CI/CD as a library

talentdeficit · January 15, 2021, 6:54pm

dhall is fantastic. it’s exactly the right layer of abstraction for all these ‘declarative but really wish i could use some loops’ tasks like configuration yaml and terraform modules

my concern with ci/cd in a language like elixir is that there’s way too many traps you can inadvertently fall into and end up with non deterministic builds (more so than the level of nondeterminism we already put up with)

sasajuric · January 15, 2021, 7:11pm

Could you elaborate on this, maybe with some more concrete examples?

karolsluszniak · January 15, 2021, 7:29pm

Hello @sasajuric. I’m very excited to see another project from you. I really appreciate well-designed, reusable abstractions - top grade stuff. Also, like boundary, it tackles a non-obvious Elixir development concern that coincidentally I can highly relate to.

I’m thrilled that in this case it’s even more so as I’m the developer behind ex_check, a tool that seems to fulfill most of the immediate benefits from ci that you’ve described above (Elixir-driven, locally runnable, parallel + grab all issues in one go). I’ve spent a fair share of time designing it and it’s currently my top OS project, my true love child of Elixir and pragmatism

The main difference is that ex_check is consciously highly focused on a very specific task - checking Elixir code with all the tools that the ecosystem has to offer + others that power users may add. For that sake, declarative aproach - following in the footsteps of formatter, credo or most CIs - seemed like a fitting design choice. This means ex_check gives less room to freely assemble building blocks - it actually implements just the workflow that you’ve posted as an example - “compile && run remaining tools in parallel”. OTOH this is what allows it to be a one line drop in solution to empower new & existing projects.

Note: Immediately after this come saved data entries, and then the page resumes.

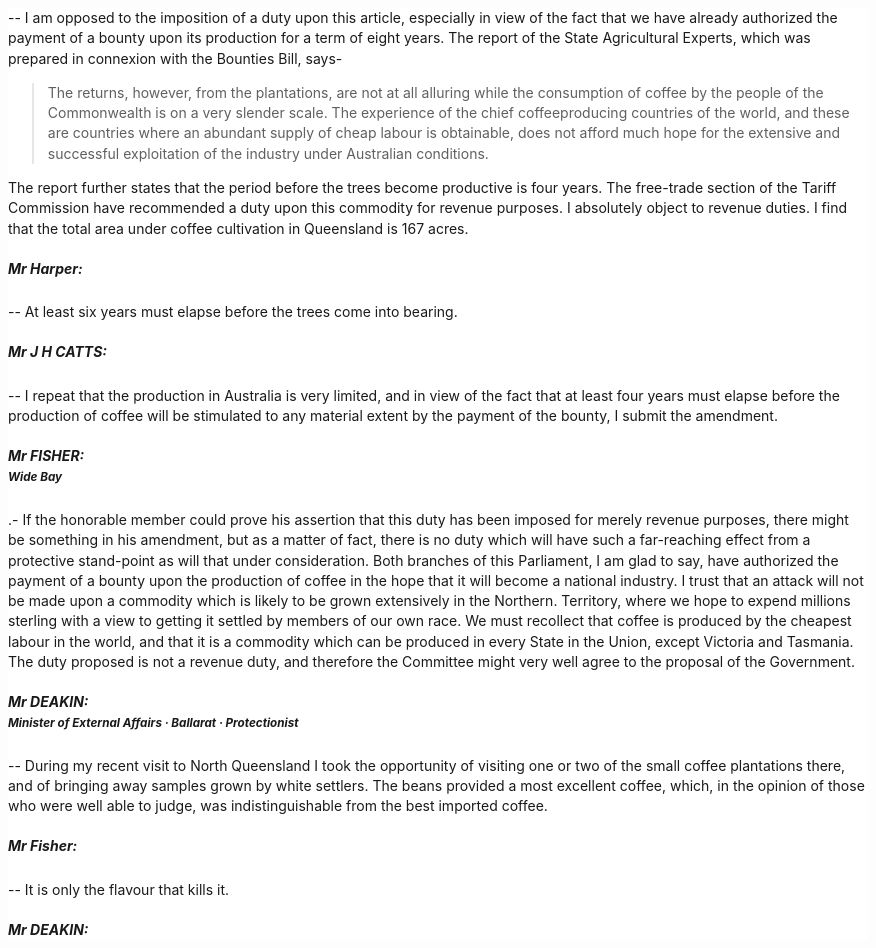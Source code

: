 -- I am opposed to the imposition of a duty upon this article, especially in view of the fact that we have already authorized the payment of a bounty upon its production for a term of eight years. The report of the State Agricultural Experts, which was prepared in connexion with the Bounties Bill, says- 

  >The returns, however, from the plantations, are not at all alluring while the consumption of coffee by the people of the Commonwealth is on a very slender scale. The experience of the chief coffeeproducing countries of the world, and these are countries where an abundant supply of cheap labour is obtainable, does not afford much hope for the extensive and successful exploitation of the industry under Australian conditions. 

The report further states that the period before the trees become productive is four years. The free-trade section of the Tariff Commission have recommended a duty upon this commodity for revenue purposes. I absolutely object to revenue duties. I find that the total area under coffee cultivation in Queensland is  167  acres. 

##### Mr Harper:

--  At least six years must elapse before the trees come into bearing. 

##### Mr J H CATTS:

-- I repeat that the production in Australia is very limited, and in view of the fact that at least four years must elapse before the production of coffee will be stimulated to any material extent by the payment of the bounty, I submit the amendment. 

##### Mr FISHER:<br><small class="text-muted">Wide Bay</small>

.- If the honorable member could prove his assertion that this duty has been imposed for merely revenue purposes, there might be something in his amendment, but as a matter of fact, there is no duty which will have such a far-reaching effect from a protective stand-point as will that under consideration. Both branches of this Parliament, I am glad to say, have authorized the payment of a bounty upon the production of coffee in the hope that it will become a national industry. I trust that an attack will not be made upon a commodity which is likely to be grown extensively in the Northern. Territory, where we hope to expend millions sterling with a view to getting it settled by members of our own race. We must recollect that coffee is produced by the cheapest labour in the world, and that it is a commodity which can be produced in every State in the Union, except Victoria and Tasmania. The duty proposed is not a revenue duty, and therefore the Committee might very well agree to the proposal of the Government. 

##### Mr DEAKIN:<br><small class="text-muted">Minister of External Affairs &middot; Ballarat &middot; Protectionist</small>

-- During my recent visit to North Queensland I took the opportunity of visiting one or two of the small coffee plantations there, and of bringing away samples grown by white settlers. The beans provided a most excellent coffee, which, in the opinion of those who were well able to judge, was indistinguishable from the best imported coffee. 

##### Mr Fisher:

--  It is only the flavour that kills it. 

##### Mr DEAKIN:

I must admit that your imperative approach looks very nice & inspiring and I can’t help but wonder if it’d work for ex_check as well i.e. if it’d be beneficial for what it is. It could still come with a default workflow but with ability to replace it with custom one or even re-compose it by using its building blocks - eg. curated tool definitions - via simple module/function composition. What do you think?

Anyway, such a high level of speciality has (obviously) allowed ex_check to come with some extra perks for the use case that it focuses on (again, at the expense of flexibility that ci seems to aim for), for example:

bundling config for all core & community tools that work as sensible defaults for most projects
very specific way to stream output from tools executed in parallel, friendly for progress dots like those output from ex_unit
parallel execution of single tool in multiple umbrella apps with no extra effort

I completely agree with you on the subject of operational complexity and the benefits of staying frictionless. That was one of initial “excuses” for me to do ex_check even though there are so many tools in other languages, including earthly - a new cool child in town mentioned above. As much as I like docker for what it is and how it has steamlined many aspects of ops, I wouldn’t replace ex_check with earthly as it pulls its job perfectly for all my Elixir/Phoenix projects without forcing docker on me in development.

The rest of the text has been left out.